A distorted reality

Some days ago we received the (expected) news about the internal investigation of the US Government about the attack to the MSF Trauma Center in Kunduz. In short, a succession of human errors led to the bombing of the health facility. As I said, this was not a surprise for anybody, but the timing (another MSF Hospital was bombed in Syria) and the events that we have witnessed since Kunduz (continuous bombing of hospitals and health facilities in Yemen and Syria) has raised a lot of frustration, disappointment and sadness.

For those of us who decided to work in a humanitarian organization we are having a lot of trouble to understand what is happening. We also have a lot of troubles to understand how we will be able to access the populations in distress without making them more vulnerable because we are a target now. The ethical questions that we normally have within our daily work have a new addition because of these last events.

The politics, the balance (or imbalance) of power and a rematch of the Cold War have converted the battlefield in a playground where the puppets of the most “powerful” countries in the world are killing themselves and everybody around. The impunity with which these countries are operating for the sake of their our interests is only comparable to their lack of interest for the future of the civilians living in the conflict areas. They also have mastered the art of avoiding their responsibilities for those who have been killed in Syria, Yemen, Iraq, Sudan, South-Sudan,… The same countries that should be responsible to maintain peace and protect civilians are those who are maintaining the word protecting the killers.

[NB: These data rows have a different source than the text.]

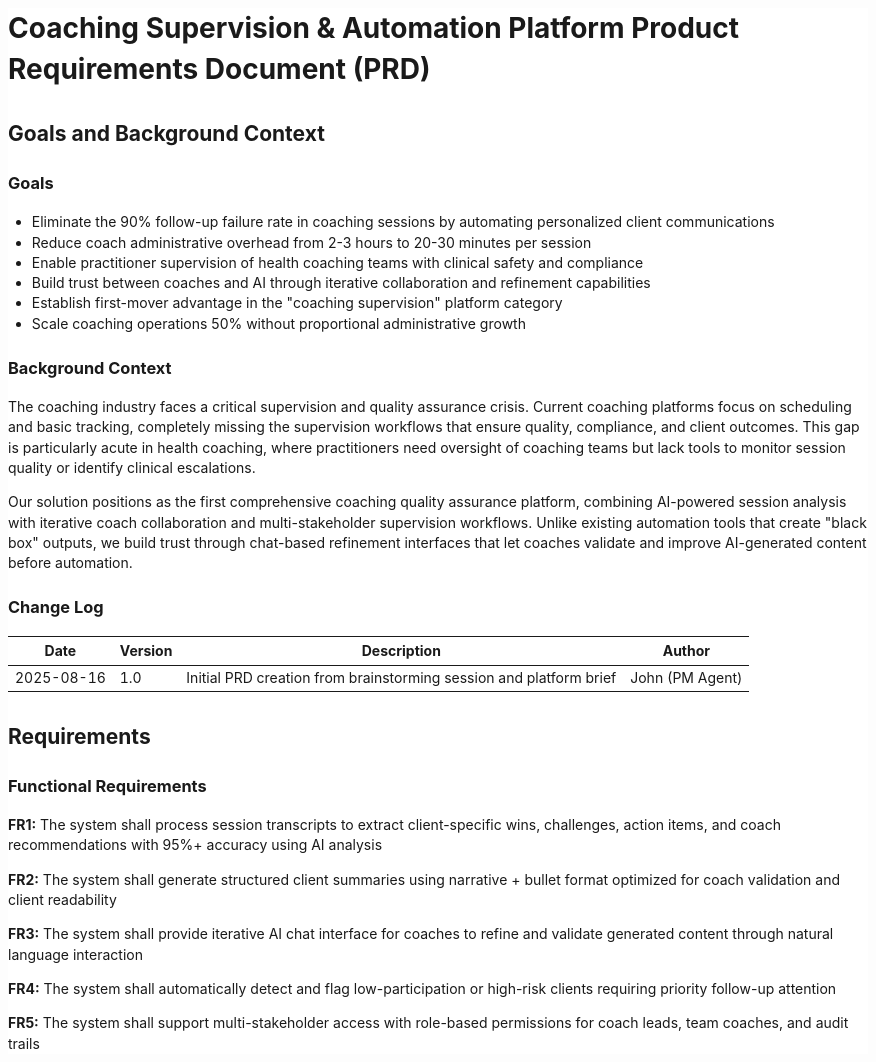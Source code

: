 # Coaching Supervision & Automation Platform Product Requirements Document (PRD)

## Goals and Background Context

### Goals
- Eliminate the 90% follow-up failure rate in coaching sessions by automating personalized client communications
- Reduce coach administrative overhead from 2-3 hours to 20-30 minutes per session
- Enable practitioner supervision of health coaching teams with clinical safety and compliance
- Build trust between coaches and AI through iterative collaboration and refinement capabilities
- Establish first-mover advantage in the "coaching supervision" platform category
- Scale coaching operations 50% without proportional administrative growth

### Background Context

The coaching industry faces a critical supervision and quality assurance crisis. Current coaching platforms focus on scheduling and basic tracking, completely missing the supervision workflows that ensure quality, compliance, and client outcomes. This gap is particularly acute in health coaching, where practitioners need oversight of coaching teams but lack tools to monitor session quality or identify clinical escalations.

Our solution positions as the first comprehensive coaching quality assurance platform, combining AI-powered session analysis with iterative coach collaboration and multi-stakeholder supervision workflows. Unlike existing automation tools that create "black box" outputs, we build trust through chat-based refinement interfaces that let coaches validate and improve AI-generated content before automation.

### Change Log
| Date | Version | Description | Author |
|------|---------|-------------|---------|
| 2025-08-16 | 1.0 | Initial PRD creation from brainstorming session and platform brief | John (PM Agent) |

## Requirements

### Functional Requirements

**FR1:** The system shall process session transcripts to extract client-specific wins, challenges, action items, and coach recommendations with 95%+ accuracy using AI analysis

**FR2:** The system shall generate structured client summaries using narrative + bullet format optimized for coach validation and client readability

**FR3:** The system shall provide iterative AI chat interface for coaches to refine and validate generated content through natural language interaction

**FR4:** The system shall automatically detect and flag low-participation or high-risk clients requiring priority follow-up attention

**FR5:** The system shall support multi-stakeholder access with role-based permissions for coach leads, team coaches, and audit trails
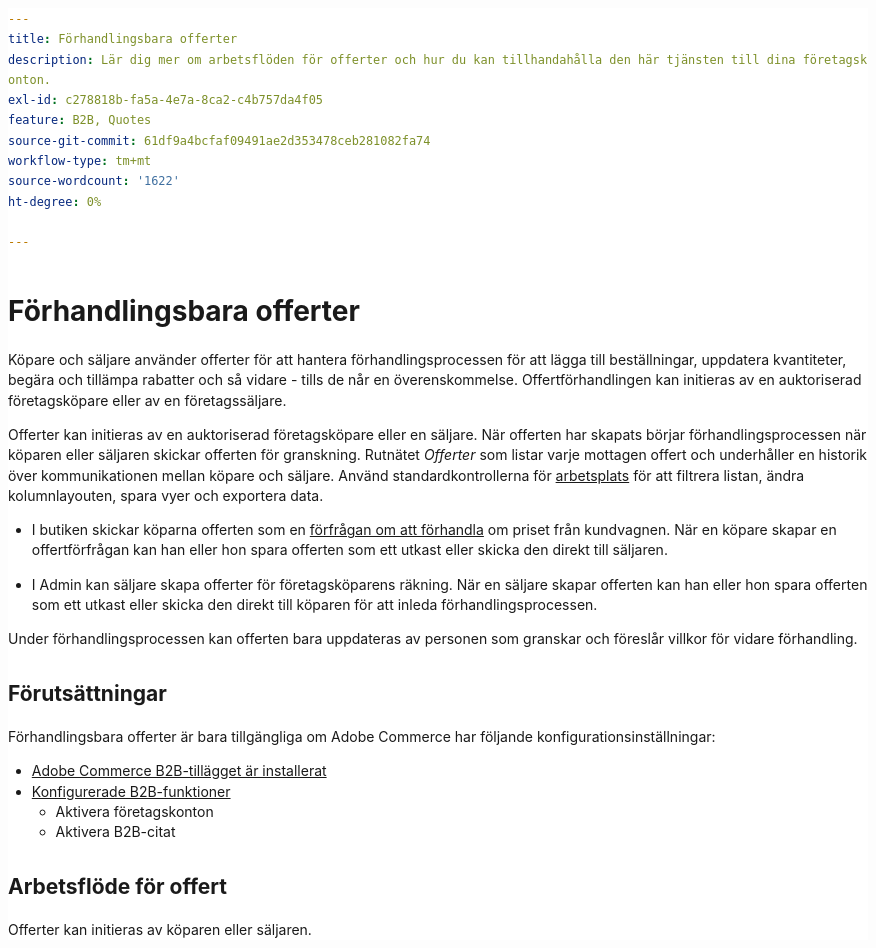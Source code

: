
 ```yaml
---
title: Förhandlingsbara offerter
description: Lär dig mer om arbetsflöden för offerter och hur du kan tillhandahålla den här tjänsten till dina företagskonton.
exl-id: c278818b-fa5a-4e7a-8ca2-c4b757da4f05
feature: B2B, Quotes
source-git-commit: 61df9a4bcfaf09491ae2d353478ceb281082fa74
workflow-type: tm+mt
source-wordcount: '1622'
ht-degree: 0%

---
```


# Förhandlingsbara offerter

Köpare och säljare använder offerter för att hantera förhandlingsprocessen för att lägga till beställningar, uppdatera kvantiteter, begära och tillämpa rabatter och så vidare - tills de når en överenskommelse. Offertförhandlingen kan initieras av en auktoriserad företagsköpare eller av en företagssäljare.

Offerter kan initieras av en auktoriserad företagsköpare eller en säljare. När offerten har skapats börjar förhandlingsprocessen när köparen eller säljaren skickar offerten för granskning. Rutnätet _Offerter_ som listar varje mottagen offert och underhåller en historik över kommunikationen mellan köpare och säljare. Använd standardkontrollerna för [arbetsplats](../getting-started/admin-workspace.md) för att filtrera listan, ändra kolumnlayouten, spara vyer och exportera data.

- I butiken skickar köparna offerten som en [förfrågan om att förhandla](quote-price-negotiation.md) om priset från kundvagnen. När en köpare skapar en offertförfrågan kan han eller hon spara offerten som ett utkast eller skicka den direkt till säljaren.

- I Admin kan säljare skapa offerter för företagsköparens räkning. När en säljare skapar offerten kan han eller hon spara offerten som ett utkast eller skicka den direkt till köparen för att inleda förhandlingsprocessen.

Under förhandlingsprocessen kan offerten bara uppdateras av personen som granskar och föreslår villkor för vidare förhandling.

## Förutsättningar

Förhandlingsbara offerter är bara tillgängliga om Adobe Commerce har följande konfigurationsinställningar:

- [Adobe Commerce B2B-tillägget är installerat](install.md)
- [Konfigurerade B2B-funktioner](enable-basic-features.md)
   - Aktivera företagskonton
   - Aktivera B2B-citat

## Arbetsflöde för offert

Offerter kan initieras av köparen eller säljaren.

The words, the referrals to agreements and conventions, the petitions, the pictures and videos of constant suffering…nothing seems to be enough to stop this insanity. We all have failed. But there is still hope. In the same way that the peaceful protests during the Vietnam War made the US Government to re-think about their strategy, the “Singing Revolution” that led to the independence to Estonia, Latvia and Lithuania from the Soviet Union or the “Orange Revolution” in Ukraine, the civil movements have shown how powerful they can be.

We cannot stop sharing what we are witnessing, we cannot stop talking about what we think is not fair, we cannot stop to speak out. Because even if this distorted reality that we are living is leaving a lot of people hopeless, frustrated and mad, we have the power to change it. “Be the change you want to see in the world” Ghandi said. Let’s be the change.